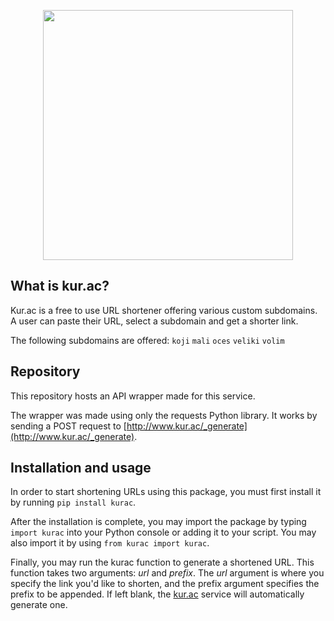 <p align="center">
  <img src="https://i.ibb.co/1vyfvn6/kurdotac.png" width="400"/>
 </p>
 
## What is kur.ac?
Kur.ac is a free to use URL shortener offering various custom subdomains.
A user can paste their URL, select a subdomain and get a shorter link.

The following subdomains are offered:
```koji```
```mali```
```oces```
```veliki```
```volim```

## Repository
This repository hosts an API wrapper made for this service.

The wrapper was made using only the requests Python library. It works by sending a POST request to [http://www.kur.ac/_generate](http://www.kur.ac/_generate).

## Installation and usage
In order to start shortening URLs using this package, you must first install it by running ```pip install kurac```.

After the installation is complete, you may import the package by typing ```import kurac``` into your Python console or adding it to your script. You may also import it by using ```from kurac import kurac```.

Finally, you may run the kurac function to generate a shortened URL. This function takes two arguments: *url* and *prefix*. The *url* argument is where you specify the link you'd like to shorten, and the prefix argument specifies the prefix to be appended. If left blank, the [kur.ac](kur.ac) service will automatically generate one.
- - -
• WORK INSTRUCTION: Tally each line in the data that holds the word "made"; write only the total.

• TASK OUTPUT: 2